Adobe Flash is finally dead

http://thenextweb.com/apps/2015/09/01/adobe-flash-just-took-another-step-towards-death-thanks-to-google/

Flash is duying technology being replaced with HTML5. And this development is for better for all.

Posted from WordPress for Android

4 Comments

  1. Tomi Engdahl says:

    Frederic Lardinois / TechCrunch:
    Adobe says it will stop updating and distributing Flash at the end of 2020 — Adobe today announced that Flash, the once-ubiquitous plugin that allowed you to play your first Justin Bieber video on YouTube and Dolphin Olympics 2 on Kongregate, will be phased out by the end of 2020.

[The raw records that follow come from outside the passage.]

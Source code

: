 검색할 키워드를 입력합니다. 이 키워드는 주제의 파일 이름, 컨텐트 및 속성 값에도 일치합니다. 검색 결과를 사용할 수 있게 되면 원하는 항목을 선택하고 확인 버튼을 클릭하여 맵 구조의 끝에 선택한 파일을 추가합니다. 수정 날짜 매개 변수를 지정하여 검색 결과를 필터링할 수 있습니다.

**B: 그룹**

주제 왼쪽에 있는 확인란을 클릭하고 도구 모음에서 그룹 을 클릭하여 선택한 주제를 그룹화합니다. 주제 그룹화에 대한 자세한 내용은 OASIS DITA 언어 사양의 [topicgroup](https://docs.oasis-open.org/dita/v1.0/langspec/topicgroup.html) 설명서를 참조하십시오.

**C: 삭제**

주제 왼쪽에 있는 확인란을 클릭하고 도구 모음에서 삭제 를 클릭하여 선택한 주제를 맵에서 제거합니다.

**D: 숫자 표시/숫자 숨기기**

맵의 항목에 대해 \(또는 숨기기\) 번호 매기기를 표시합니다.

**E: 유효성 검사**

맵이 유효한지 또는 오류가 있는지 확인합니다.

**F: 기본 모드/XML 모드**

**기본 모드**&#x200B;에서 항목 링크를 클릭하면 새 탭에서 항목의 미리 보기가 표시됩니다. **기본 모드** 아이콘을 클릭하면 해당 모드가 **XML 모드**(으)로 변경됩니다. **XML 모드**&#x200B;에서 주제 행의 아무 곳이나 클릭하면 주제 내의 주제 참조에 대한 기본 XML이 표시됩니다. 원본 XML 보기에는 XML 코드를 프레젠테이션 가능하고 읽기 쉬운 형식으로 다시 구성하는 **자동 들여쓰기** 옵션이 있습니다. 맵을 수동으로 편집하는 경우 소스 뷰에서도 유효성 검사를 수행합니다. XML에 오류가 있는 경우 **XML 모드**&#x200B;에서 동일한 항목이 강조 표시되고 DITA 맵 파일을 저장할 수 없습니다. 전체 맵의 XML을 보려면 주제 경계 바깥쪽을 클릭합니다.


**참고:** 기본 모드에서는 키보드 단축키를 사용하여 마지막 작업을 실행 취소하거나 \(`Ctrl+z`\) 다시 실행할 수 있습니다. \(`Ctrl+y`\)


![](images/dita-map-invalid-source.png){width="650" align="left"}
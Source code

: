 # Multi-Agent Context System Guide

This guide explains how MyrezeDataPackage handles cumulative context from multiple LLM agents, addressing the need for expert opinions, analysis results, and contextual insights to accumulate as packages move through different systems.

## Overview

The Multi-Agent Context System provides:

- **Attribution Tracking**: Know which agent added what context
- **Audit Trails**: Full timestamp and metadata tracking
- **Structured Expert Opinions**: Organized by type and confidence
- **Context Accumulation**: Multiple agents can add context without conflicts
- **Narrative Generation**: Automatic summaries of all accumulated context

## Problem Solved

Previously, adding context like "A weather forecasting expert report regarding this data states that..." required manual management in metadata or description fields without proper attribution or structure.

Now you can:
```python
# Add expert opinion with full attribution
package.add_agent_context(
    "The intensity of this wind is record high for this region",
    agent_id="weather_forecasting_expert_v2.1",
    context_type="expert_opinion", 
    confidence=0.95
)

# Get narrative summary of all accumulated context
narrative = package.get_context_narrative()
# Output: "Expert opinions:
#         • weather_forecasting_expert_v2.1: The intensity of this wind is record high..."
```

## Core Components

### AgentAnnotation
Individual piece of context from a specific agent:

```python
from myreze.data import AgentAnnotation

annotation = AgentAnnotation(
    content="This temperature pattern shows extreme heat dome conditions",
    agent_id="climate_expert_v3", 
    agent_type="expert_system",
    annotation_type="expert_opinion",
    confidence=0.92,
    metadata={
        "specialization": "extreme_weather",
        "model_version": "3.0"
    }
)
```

    Get ready to finally say goodbye to Flash — in 2020
    https://techcrunch.com/2017/07/25/get-ready-to-say-goodbye-to-flash-in-2020/

    Adobe today announced that Flash, the once-ubiquitous plugin that allowed you to play your first Justin Bieber video on YouTube and Dolphin Olympics 2 on Kongregate, will be phased out by the end of 2020. At that point, Adobe will stop updating and distributing Flash. Until then, Adobe will still partner with the likes of Apple, Mozilla, Microsoft and Google to offer security updates for Flash in their browsers and support new versions of them, but beyond that, Adobe will not offer any new Flash features.

    Adobe also notes that it plans to be more aggressive about ending support for Flash “in certain
    geographies where unlicensed and outdated versions of Flash Player are being distributed.”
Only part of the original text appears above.